Healthcare industry facing challenges in digitizing patient documentation

Health care industry facing challenges in digitizing patient documentation

Health care industry facing challenges in digitizing patient documentation

In both the public and private sectors, certain healthcare services in the U.S. today are falling behind when it comes to the ready digital access of patient records and relevant documents, according to several reports and studies released recently.

Ten years ago, more than $30 billion in federal funding was directed to physicians and hospitals in a push to help them begin creating electronic health records of their patients' information yet today, providers face records-related issues that range from patient mismatching to a lack of recording oversight.

In two examples involving both a federal agency and private healthcare providers, EHR-related issues were found to have been the cause of extensive patient documentation backlogs and the creation of multiple duplicate patient files.

Five-mile backlogs and misdiagnoses

According to the results of a seven-month 2018 audit of multiple Veterans Health Administration facilities conducted by the Department of Veterans Affairs' Office of the Inspector General, 86 locations were found to have a collective backlog of physical patient documentation intended for digitization measuring "approximately 5.15 miles high."

Locations audited did not include those that did not have a means of quantifying their backlogs, such as those "without paper document or electronic file calculations."

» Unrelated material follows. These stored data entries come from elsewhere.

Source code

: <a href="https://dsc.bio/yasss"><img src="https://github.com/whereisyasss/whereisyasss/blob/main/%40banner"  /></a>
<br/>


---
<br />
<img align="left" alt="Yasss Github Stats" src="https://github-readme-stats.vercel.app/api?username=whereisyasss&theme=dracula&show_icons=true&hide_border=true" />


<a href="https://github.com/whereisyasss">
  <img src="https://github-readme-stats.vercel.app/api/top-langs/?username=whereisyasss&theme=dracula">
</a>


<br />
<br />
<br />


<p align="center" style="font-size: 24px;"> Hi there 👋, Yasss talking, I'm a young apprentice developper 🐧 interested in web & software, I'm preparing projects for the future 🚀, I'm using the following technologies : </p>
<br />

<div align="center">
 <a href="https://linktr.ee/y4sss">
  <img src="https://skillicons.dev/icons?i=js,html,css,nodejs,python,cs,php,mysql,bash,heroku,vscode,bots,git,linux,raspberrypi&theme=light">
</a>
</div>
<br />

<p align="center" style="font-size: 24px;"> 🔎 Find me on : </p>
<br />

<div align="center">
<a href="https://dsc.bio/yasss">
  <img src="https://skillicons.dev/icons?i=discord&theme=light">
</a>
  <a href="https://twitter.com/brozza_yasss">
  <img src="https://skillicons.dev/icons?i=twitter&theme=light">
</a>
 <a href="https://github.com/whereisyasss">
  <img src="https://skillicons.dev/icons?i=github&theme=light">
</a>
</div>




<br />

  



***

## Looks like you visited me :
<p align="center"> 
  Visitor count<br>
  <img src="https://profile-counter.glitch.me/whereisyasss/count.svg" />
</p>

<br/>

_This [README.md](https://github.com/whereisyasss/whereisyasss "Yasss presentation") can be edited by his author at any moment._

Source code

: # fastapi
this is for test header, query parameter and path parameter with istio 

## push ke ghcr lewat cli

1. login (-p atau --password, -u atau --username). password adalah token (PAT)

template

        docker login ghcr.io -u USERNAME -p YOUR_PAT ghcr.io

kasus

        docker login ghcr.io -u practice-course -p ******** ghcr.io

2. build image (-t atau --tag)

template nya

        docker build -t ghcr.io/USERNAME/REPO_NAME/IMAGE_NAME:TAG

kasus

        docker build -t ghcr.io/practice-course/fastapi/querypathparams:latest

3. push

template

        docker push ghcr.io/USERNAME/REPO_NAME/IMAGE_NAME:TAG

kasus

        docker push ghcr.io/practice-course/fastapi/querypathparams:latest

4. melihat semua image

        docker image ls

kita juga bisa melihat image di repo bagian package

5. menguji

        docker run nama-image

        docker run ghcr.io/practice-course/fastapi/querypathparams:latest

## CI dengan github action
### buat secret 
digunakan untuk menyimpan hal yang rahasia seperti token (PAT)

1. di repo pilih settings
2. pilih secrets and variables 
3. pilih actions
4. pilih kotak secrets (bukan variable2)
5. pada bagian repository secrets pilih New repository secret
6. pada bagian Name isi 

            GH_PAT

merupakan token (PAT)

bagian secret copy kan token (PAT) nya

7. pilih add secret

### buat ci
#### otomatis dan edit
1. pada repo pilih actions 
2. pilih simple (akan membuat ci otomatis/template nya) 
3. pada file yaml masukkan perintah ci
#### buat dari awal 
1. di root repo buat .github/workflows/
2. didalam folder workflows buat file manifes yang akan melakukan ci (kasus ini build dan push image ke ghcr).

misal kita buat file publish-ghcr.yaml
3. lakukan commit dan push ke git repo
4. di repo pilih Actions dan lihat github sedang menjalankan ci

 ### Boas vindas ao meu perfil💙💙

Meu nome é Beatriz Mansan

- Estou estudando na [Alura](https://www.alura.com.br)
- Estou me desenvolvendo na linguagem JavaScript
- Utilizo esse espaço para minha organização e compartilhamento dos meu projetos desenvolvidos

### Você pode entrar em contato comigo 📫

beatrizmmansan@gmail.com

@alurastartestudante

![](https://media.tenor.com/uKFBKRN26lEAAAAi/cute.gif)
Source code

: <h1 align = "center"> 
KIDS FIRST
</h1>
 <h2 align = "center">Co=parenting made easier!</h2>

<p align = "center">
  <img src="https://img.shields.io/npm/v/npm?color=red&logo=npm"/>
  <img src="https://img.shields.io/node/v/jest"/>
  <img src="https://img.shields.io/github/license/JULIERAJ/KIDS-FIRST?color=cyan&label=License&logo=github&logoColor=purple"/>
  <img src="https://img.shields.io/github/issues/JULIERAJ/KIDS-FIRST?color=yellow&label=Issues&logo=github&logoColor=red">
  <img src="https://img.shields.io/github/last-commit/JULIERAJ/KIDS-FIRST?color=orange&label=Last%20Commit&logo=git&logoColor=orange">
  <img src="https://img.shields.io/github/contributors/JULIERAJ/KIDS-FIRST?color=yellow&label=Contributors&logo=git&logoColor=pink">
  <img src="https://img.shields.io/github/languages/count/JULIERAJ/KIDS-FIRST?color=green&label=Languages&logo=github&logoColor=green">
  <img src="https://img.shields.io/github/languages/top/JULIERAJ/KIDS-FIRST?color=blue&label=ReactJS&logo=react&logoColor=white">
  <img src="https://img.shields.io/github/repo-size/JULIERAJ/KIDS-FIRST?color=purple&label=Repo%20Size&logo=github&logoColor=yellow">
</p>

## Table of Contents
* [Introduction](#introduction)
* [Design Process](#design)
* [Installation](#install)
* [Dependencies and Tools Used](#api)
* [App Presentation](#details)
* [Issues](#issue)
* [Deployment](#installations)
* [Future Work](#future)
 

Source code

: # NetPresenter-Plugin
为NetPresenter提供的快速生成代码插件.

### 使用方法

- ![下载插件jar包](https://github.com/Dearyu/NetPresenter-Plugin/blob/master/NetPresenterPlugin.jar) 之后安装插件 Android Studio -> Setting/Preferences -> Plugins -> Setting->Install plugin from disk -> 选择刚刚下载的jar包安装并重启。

Results explained that the backlog had been created "in part" due to the fact that staff did not scan and enter records "in a timely manner" and because facility directors did not adequately oversee the scanning processes ensure that "resources were available to meet scanning demand".

In the private sector, documented issues have stemmed from the lack of a national standardized method by which EHR vendors at hospitals and other health care facilities must adhere with regard to the collection and creation of electronic patient records, which has resulted in the use of "hundreds of different interfaces" around the country, according to Undark Magazine.

As a result of the lack of standardization, many facilities have been unable to integrate their patient records with those from other locations, which has created patient matching issues that include duplicate files and – in rare cases – the accidental merging of the information of two different patients who share the same name, according to Fast Company.

One recent example of a worst-case scenario in patient mismatching occurred in 2016 at St. Vincent's Hospital in Worcester, MA where a patient was misdiagnosed with a kidney tumor that required removal as the result of a mix-up with another who shared the same name.

"Seamless" digital medical records access years away

In 2017, a majority of U.S. home health aides and skilled nursing facilities made use of EHRs, according to a November 2018 data brief published by the Office of the National Coordinator for Health Information Technology.

Yet due to the lack of collection standardization, only 36% of HHAs reported that they were able to integrate patient data acquired from outside organizations and slightly over half reported having the ability to access information from outside providers, according to the brief.

A survey of nearly 1,400 health technology managers conducted by Black Book from the end of 2017 to the beginning of 2018 found that on average, 18% of patient records at healthcare organizations that had not used patient-matching technology were duplicates.

Research published in medRxiv on August 13, 2019 concluded that despite recent efforts to expedite the process, the full implementation of EHRs to provide "seamless digital access by patients to all of their health information" would most likely not be a "reality" for "years" to come.